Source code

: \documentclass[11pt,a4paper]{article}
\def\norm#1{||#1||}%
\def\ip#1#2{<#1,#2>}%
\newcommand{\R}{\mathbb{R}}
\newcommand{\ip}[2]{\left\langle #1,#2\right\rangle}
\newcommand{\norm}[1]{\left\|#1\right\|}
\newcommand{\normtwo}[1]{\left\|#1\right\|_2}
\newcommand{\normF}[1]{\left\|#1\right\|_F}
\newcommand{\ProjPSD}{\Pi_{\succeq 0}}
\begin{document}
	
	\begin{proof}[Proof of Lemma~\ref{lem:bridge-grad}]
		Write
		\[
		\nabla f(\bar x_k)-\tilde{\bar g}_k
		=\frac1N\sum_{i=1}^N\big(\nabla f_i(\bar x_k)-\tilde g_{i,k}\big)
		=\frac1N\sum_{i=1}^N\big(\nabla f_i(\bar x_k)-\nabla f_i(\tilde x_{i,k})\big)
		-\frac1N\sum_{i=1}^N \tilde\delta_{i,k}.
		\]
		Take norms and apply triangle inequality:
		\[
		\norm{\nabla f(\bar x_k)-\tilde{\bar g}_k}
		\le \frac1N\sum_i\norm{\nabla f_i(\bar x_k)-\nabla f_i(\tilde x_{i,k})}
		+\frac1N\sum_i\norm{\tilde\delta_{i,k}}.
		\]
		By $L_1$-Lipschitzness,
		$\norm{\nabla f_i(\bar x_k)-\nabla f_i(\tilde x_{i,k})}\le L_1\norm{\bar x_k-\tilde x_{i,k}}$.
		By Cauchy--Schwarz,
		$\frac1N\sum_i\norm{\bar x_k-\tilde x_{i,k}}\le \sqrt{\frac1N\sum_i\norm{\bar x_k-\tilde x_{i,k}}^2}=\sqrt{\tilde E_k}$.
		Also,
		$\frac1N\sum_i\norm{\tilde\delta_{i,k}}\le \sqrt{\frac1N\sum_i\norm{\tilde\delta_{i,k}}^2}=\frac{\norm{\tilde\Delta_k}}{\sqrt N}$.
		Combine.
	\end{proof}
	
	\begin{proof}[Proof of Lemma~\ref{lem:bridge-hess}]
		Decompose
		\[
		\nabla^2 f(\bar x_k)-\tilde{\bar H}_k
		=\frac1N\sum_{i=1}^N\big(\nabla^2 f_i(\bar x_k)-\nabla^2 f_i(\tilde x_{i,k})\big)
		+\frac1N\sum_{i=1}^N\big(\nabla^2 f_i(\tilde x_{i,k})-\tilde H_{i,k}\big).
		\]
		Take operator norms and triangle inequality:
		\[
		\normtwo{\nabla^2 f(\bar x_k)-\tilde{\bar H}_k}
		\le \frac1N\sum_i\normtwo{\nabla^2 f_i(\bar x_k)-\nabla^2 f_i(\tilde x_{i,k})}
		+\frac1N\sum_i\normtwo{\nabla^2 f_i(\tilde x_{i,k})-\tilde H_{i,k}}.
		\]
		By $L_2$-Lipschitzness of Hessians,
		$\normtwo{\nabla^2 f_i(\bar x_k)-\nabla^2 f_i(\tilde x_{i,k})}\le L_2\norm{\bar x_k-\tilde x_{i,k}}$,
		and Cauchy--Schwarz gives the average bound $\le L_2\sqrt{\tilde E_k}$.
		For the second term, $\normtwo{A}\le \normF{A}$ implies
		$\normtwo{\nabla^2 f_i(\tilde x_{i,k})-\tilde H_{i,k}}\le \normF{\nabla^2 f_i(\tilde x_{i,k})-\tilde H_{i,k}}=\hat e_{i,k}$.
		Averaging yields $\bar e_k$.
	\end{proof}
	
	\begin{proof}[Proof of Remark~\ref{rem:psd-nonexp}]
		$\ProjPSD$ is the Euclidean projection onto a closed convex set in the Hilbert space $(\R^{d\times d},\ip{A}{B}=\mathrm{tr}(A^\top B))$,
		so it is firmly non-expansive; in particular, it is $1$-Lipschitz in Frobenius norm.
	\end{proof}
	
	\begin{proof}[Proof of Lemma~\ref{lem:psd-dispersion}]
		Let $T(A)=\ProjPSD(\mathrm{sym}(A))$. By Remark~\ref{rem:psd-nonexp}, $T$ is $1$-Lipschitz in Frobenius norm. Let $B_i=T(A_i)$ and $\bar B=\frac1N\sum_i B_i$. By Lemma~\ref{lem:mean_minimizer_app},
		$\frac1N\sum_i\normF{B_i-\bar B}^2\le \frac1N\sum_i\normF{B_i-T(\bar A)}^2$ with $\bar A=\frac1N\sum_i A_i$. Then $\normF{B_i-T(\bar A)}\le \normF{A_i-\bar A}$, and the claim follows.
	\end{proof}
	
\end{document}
-=-=-=-=-
§ What this task involves: Type the data out again, exactly.

§ Answer to the problem:
Source code

: \documentclass[11pt,a4paper]{article}
\def\norm#1{||#1||}%
\def\ip#1#2{<#1,#2>}%
\newcommand{\R}{\mathbb{R}}
\newcommand{\ip}[2]{\left\langle #1,#2\right\rangle}
\newcommand{\norm}[1]{\left\|#1\right\|}
\newcommand{\normtwo}[1]{\left\|#1\right\|_2}
\newcommand{\normF}[1]{\left\|#1\right\|_F}
\newcommand{\ProjPSD}{\Pi_{\succeq 0}}
\begin{document}
	
	\begin{proof}[Proof of Lemma~\ref{lem:bridge-grad}]
		Write
		\[
		\nabla f(\bar x_k)-\tilde{\bar g}_k
		=\frac1N\sum_{i=1}^N\big(\nabla f_i(\bar x_k)-\tilde g_{i,k}\big)
		=\frac1N\sum_{i=1}^N\big(\nabla f_i(\bar x_k)-\nabla f_i(\tilde x_{i,k})\big)
		-\frac1N\sum_{i=1}^N \tilde\delta_{i,k}.
		\]
		Take norms and apply triangle inequality:
		\[
		\norm{\nabla f(\bar x_k)-\tilde{\bar g}_k}
		\le \frac1N\sum_i\norm{\nabla f_i(\bar x_k)-\nabla f_i(\tilde x_{i,k})}
		+\frac1N\sum_i\norm{\tilde\delta_{i,k}}.
		\]
		By $L_1$-Lipschitzness,
		$\norm{\nabla f_i(\bar x_k)-\nabla f_i(\tilde x_{i,k})}\le L_1\norm{\bar x_k-\tilde x_{i,k}}$.
		By Cauchy--Schwarz,
		$\frac1N\sum_i\norm{\bar x_k-\tilde x_{i,k}}\le \sqrt{\frac1N\sum_i\norm{\bar x_k-\tilde x_{i,k}}^2}=\sqrt{\tilde E_k}$.
		Also,
		$\frac1N\sum_i\norm{\tilde\delta_{i,k}}\le \sqrt{\frac1N\sum_i\norm{\tilde\delta_{i,k}}^2}=\frac{\norm{\tilde\Delta_k}}{\sqrt N}$.
		Combine.
	\end{proof}
	
	\begin{proof}[Proof of Lemma~\ref{lem:bridge-hess}]
		Decompose
		\[
		\nabla^2 f(\bar x_k)-\tilde{\bar H}_k
		=\frac1N\sum_{i=1}^N\big(\nabla^2 f_i(\bar x_k)-\nabla^2 f_i(\tilde x_{i,k})\big)
		+\frac1N\sum_{i=1}^N\big(\nabla^2 f_i(\tilde x_{i,k})-\tilde H_{i,k}\big).
		\]
		Take operator norms and triangle inequality:
		\[
		\normtwo{\nabla^2 f(\bar x_k)-\tilde{\bar H}_k}
		\le \frac1N\sum_i\normtwo{\nabla^2 f_i(\bar x_k)-\nabla^2 f_i(\tilde x_{i,k})}
		+\frac1N\sum_i\normtwo{\nabla^2 f_i(\tilde x_{i,k})-\tilde H_{i,k}}.
		\]
		By $L_2$-Lipschitzness of Hessians,
		$\normtwo{\nabla^2 f_i(\bar x_k)-\nabla^2 f_i(\tilde x_{i,k})}\le L_2\norm{\bar x_k-\tilde x_{i,k}}$,
		and Cauchy--Schwarz gives the average bound $\le L_2\sqrt{\tilde E_k}$.
		For the second term, $\normtwo{A}\le \normF{A}$ implies
		$\normtwo{\nabla^2 f_i(\tilde x_{i,k})-\tilde H_{i,k}}\le \normF{\nabla^2 f_i(\tilde x_{i,k})-\tilde H_{i,k}}=\hat e_{i,k}$.
		Averaging yields $\bar e_k$.
	\end{proof}
	
	\begin{proof}[Proof of Remark~\ref{rem:psd-nonexp}]
		$\ProjPSD$ is the Euclidean projection onto a closed convex set in the Hilbert space $(\R^{d\times d},\ip{A}{B}=\mathrm{tr}(A^\top B))$,
		so it is firmly non-expansive; in particular, it is $1$-Lipschitz in Frobenius norm.
	\end{proof}
	
	\begin{proof}[Proof of Lemma~\ref{lem:psd-dispersion}]
		Let $T(A)=\ProjPSD(\mathrm{sym}(A))$. By Remark~\ref{rem:psd-nonexp}, $T$ is $1$-Lipschitz in Frobenius norm. Let $B_i=T(A_i)$ and $\bar B=\frac1N\sum_i B_i$. By Lemma~\ref{lem:mean_minimizer_app},
		$\frac1N\sum_i\normF{B_i-\bar B}^2\le \frac1N\sum_i\normF{B_i-T(\bar A)}^2$ with $\bar A=\frac1N\sum_i A_i$. Then $\normF{B_i-T(\bar A)}\le \normF{A_i-\bar A}$, and the claim follows.
	\end{proof}
	
\end{document}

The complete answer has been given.